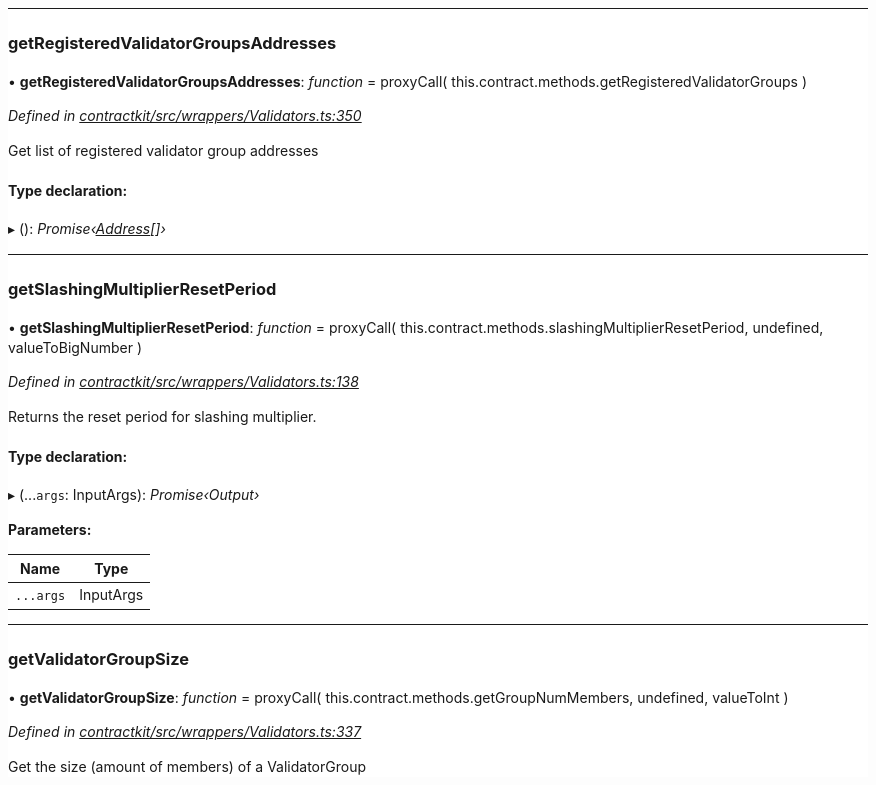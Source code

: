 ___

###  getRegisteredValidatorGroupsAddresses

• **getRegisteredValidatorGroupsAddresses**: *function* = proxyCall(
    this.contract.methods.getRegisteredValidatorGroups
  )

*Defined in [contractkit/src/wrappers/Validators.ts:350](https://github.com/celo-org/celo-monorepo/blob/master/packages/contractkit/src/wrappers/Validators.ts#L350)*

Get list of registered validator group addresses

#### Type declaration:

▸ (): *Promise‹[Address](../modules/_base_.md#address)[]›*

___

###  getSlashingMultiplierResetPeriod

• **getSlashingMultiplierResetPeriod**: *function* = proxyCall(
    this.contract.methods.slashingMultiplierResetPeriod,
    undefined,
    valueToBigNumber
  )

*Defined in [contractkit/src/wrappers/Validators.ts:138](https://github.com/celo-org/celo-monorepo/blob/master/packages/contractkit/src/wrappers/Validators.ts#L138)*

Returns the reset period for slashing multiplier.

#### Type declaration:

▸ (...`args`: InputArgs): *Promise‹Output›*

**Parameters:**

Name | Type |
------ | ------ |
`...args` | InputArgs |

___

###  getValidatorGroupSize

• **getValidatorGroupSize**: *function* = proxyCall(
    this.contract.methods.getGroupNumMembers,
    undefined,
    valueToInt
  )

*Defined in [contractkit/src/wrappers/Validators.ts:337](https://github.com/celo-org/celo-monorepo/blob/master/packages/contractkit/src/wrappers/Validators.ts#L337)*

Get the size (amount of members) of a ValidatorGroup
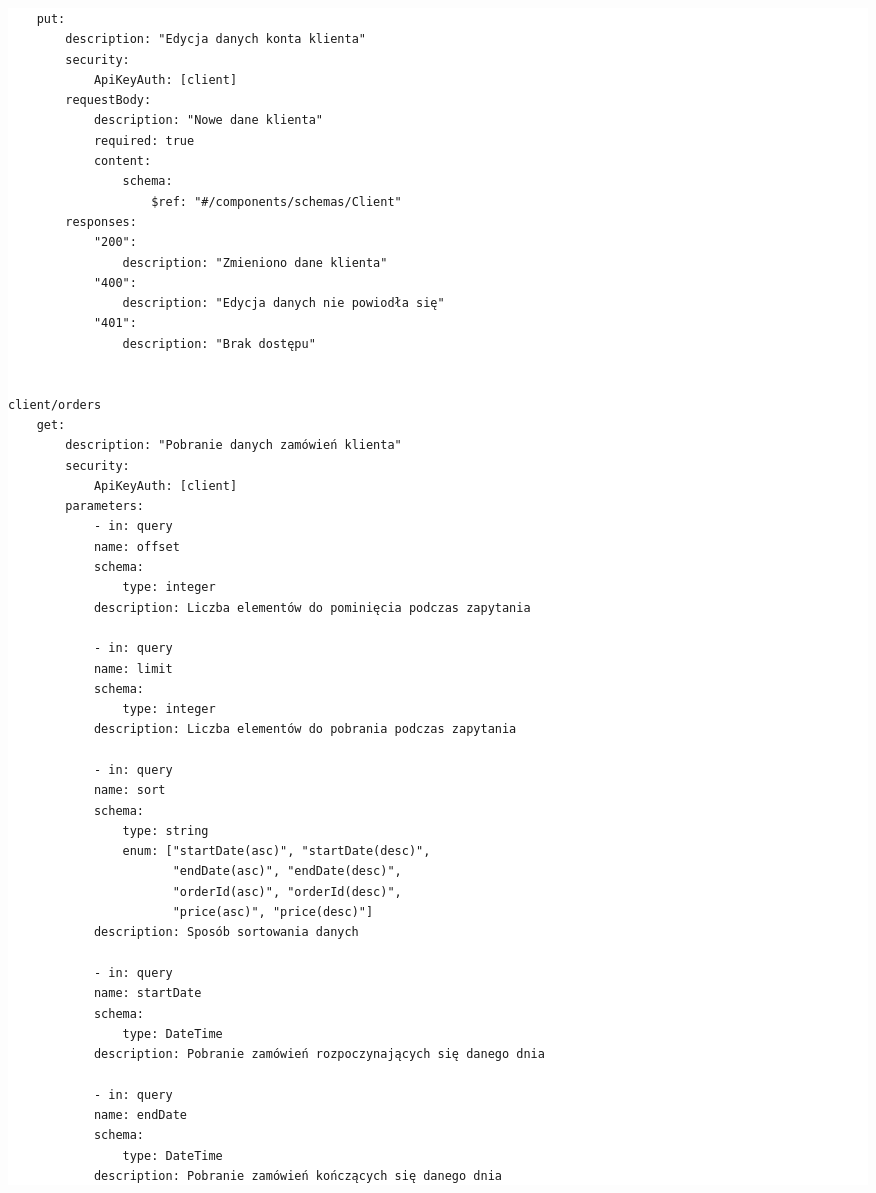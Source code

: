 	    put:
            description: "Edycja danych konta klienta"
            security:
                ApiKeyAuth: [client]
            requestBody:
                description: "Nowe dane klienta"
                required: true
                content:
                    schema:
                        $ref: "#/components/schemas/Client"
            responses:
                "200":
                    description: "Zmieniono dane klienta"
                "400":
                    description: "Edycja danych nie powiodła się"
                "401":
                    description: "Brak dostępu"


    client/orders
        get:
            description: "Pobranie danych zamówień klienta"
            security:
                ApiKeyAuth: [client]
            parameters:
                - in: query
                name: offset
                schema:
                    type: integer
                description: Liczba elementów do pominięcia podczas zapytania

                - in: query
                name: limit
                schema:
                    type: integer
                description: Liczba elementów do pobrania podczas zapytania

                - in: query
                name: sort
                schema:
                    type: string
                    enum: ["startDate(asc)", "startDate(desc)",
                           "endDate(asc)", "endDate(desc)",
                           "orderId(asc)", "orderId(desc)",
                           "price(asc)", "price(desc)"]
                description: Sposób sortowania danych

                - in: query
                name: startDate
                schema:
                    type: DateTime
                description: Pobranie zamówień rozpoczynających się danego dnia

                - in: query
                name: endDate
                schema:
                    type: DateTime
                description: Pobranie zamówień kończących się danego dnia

...

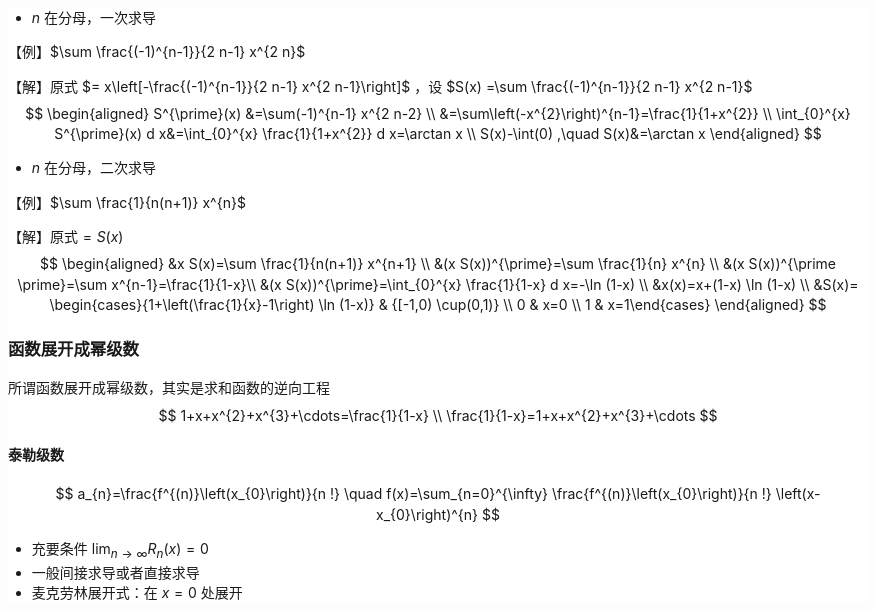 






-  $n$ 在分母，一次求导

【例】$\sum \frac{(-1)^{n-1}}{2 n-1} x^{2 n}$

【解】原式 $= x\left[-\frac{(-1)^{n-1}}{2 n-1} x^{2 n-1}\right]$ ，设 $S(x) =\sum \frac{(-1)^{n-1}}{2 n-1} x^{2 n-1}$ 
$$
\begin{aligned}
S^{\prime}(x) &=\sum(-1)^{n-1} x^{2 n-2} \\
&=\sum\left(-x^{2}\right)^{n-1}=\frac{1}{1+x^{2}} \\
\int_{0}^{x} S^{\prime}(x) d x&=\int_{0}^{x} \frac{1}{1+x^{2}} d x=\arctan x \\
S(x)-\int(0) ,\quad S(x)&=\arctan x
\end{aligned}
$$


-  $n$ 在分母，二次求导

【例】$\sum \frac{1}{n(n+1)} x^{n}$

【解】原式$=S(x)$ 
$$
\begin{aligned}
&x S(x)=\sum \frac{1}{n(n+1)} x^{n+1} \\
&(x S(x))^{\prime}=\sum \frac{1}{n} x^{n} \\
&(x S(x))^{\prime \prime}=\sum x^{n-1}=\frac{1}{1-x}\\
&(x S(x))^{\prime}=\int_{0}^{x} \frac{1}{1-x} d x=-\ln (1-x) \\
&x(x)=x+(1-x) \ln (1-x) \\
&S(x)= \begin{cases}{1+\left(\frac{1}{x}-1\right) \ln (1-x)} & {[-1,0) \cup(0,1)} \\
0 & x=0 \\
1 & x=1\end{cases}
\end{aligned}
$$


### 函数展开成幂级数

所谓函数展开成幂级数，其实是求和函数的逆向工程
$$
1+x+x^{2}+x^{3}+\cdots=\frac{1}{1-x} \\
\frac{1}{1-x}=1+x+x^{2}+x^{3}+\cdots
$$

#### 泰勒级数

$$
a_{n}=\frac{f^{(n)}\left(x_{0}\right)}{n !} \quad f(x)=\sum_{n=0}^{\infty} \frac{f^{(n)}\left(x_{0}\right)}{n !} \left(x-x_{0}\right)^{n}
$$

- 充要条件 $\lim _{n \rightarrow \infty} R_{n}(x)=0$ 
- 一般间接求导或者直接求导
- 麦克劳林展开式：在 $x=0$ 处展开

## What is expected:
Scan the data above and report each line in which "cases" is present.

## Exercise result:
&S(x)= \begin{cases}{1+\left(\frac{1}{x}-1\right) \ln (1-x)} & {[-1,0) \cup(0,1)} \\
1 & x=1\end{cases}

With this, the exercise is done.